## Data in this exercise
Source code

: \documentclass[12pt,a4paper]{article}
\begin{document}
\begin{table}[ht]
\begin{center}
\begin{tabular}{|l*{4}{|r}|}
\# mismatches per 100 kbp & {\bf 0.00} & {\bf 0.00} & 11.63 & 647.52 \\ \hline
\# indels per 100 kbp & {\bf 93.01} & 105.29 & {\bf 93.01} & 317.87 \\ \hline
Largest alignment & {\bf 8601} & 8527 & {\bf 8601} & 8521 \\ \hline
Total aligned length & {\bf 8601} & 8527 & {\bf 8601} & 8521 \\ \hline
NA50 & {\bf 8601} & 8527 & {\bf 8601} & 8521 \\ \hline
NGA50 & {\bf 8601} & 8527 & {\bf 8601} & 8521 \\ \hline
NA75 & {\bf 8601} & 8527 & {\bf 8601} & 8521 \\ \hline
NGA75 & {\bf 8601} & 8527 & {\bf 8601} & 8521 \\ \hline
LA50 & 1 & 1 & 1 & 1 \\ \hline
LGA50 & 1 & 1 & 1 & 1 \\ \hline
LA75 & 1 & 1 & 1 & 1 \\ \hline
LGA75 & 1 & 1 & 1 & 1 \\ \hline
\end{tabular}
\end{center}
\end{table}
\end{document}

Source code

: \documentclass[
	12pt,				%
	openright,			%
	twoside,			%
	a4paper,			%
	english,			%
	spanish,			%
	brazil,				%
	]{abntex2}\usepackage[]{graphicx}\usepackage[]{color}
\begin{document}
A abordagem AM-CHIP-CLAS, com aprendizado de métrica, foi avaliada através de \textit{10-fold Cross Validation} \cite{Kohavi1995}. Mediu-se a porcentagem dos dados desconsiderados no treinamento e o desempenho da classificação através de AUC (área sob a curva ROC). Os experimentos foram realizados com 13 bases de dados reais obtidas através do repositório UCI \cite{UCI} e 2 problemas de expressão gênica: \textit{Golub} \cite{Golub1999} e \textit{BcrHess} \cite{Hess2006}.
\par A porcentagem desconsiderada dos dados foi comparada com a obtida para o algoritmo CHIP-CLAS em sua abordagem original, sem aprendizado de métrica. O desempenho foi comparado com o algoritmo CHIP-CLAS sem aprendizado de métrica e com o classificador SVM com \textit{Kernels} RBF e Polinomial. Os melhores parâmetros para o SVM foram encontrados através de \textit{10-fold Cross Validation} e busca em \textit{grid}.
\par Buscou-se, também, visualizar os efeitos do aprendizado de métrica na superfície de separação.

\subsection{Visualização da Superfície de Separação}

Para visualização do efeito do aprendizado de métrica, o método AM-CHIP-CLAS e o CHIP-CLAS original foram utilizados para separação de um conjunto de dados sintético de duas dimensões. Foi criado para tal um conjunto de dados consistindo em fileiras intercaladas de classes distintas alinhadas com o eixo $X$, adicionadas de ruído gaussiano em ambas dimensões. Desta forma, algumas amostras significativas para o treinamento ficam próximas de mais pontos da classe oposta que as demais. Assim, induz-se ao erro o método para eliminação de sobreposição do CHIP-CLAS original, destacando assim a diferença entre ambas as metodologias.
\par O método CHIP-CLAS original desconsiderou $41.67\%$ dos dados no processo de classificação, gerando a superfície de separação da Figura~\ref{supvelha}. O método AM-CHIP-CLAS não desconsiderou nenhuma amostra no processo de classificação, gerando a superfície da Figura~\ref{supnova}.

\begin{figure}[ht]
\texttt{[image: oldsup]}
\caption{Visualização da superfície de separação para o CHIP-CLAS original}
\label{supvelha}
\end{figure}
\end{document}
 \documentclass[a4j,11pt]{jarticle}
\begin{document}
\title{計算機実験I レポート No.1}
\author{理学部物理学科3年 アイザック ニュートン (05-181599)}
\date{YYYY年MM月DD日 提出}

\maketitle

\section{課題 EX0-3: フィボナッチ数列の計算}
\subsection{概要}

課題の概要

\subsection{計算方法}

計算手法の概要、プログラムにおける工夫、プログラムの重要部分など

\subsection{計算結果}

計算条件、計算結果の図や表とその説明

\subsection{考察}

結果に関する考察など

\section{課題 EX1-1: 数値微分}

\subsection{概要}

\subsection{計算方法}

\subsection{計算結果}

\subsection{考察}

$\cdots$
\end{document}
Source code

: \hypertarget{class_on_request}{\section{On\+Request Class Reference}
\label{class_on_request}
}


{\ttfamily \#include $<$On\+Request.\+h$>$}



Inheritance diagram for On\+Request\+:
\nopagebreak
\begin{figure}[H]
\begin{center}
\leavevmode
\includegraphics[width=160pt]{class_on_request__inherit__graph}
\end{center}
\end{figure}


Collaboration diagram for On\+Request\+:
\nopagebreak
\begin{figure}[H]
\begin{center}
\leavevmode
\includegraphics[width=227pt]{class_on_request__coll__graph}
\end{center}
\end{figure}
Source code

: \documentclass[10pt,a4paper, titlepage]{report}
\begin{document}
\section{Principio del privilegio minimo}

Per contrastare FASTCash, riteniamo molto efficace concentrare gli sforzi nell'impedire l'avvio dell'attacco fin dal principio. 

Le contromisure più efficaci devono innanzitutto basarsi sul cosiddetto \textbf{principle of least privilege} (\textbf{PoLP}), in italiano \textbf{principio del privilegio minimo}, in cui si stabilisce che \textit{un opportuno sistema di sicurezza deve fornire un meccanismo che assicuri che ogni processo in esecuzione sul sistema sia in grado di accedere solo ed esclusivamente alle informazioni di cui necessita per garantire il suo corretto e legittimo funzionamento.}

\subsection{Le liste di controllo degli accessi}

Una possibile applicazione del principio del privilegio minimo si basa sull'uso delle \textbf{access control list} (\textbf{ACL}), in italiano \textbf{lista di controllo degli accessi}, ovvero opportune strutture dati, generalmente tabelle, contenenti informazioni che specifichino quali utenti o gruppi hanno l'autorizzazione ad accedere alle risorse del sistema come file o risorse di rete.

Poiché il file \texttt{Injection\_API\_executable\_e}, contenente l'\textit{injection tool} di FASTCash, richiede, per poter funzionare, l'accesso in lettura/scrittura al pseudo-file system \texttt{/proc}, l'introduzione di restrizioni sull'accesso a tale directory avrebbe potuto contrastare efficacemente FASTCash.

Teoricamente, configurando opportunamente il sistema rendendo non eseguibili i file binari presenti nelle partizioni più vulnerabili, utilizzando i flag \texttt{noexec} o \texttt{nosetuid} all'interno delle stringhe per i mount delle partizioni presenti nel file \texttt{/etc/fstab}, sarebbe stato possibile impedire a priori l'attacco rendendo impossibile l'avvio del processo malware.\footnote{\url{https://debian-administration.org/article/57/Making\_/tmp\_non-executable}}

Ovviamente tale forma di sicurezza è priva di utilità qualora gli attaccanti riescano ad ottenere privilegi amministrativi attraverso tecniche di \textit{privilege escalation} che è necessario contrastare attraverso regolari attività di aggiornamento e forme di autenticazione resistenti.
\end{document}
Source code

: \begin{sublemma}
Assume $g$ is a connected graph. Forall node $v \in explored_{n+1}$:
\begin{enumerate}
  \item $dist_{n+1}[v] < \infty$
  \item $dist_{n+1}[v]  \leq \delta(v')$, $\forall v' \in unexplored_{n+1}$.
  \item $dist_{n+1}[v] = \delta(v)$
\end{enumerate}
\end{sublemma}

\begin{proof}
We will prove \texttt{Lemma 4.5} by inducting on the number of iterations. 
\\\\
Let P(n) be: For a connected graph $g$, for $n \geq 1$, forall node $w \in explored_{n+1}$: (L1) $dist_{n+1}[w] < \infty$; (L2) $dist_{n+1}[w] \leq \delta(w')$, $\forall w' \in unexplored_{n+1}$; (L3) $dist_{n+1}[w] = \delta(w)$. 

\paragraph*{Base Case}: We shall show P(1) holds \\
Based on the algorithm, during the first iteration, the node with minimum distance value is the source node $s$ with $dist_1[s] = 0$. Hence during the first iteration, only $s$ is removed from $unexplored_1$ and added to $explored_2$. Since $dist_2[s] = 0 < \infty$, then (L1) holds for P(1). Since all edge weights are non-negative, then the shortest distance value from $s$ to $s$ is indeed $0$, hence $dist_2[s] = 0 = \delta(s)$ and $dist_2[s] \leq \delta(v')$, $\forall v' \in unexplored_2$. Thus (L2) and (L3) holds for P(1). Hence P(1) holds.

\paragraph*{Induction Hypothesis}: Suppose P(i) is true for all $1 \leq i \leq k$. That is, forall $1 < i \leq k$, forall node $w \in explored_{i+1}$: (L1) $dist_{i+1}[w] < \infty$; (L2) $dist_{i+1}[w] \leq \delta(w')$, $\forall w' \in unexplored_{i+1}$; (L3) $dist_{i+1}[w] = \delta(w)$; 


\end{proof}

## Problem to work on
Your task is to return each line of the data above that contains the string "porcentagem".

## Response
A abordagem AM-CHIP-CLAS, com aprendizado de métrica, foi avaliada através de \textit{10-fold Cross Validation} \cite{Kohavi1995}. Mediu-se a porcentagem dos dados desconsiderados no treinamento e o desempenho da classificação através de AUC (área sob a curva ROC). Os experimentos foram realizados com 13 bases de dados reais obtidas através do repositório UCI \cite{UCI} e 2 problemas de expressão gênica: \textit{Golub} \cite{Golub1999} e \textit{BcrHess} \cite{Hess2006}.
\par A porcentagem desconsiderada dos dados foi comparada com a obtida para o algoritmo CHIP-CLAS em sua abordagem original, sem aprendizado de métrica. O desempenho foi comparado com o algoritmo CHIP-CLAS sem aprendizado de métrica e com o classificador SVM com \textit{Kernels} RBF e Polinomial. Os melhores parâmetros para o SVM foram encontrados através de \textit{10-fold Cross Validation} e busca em \textit{grid}.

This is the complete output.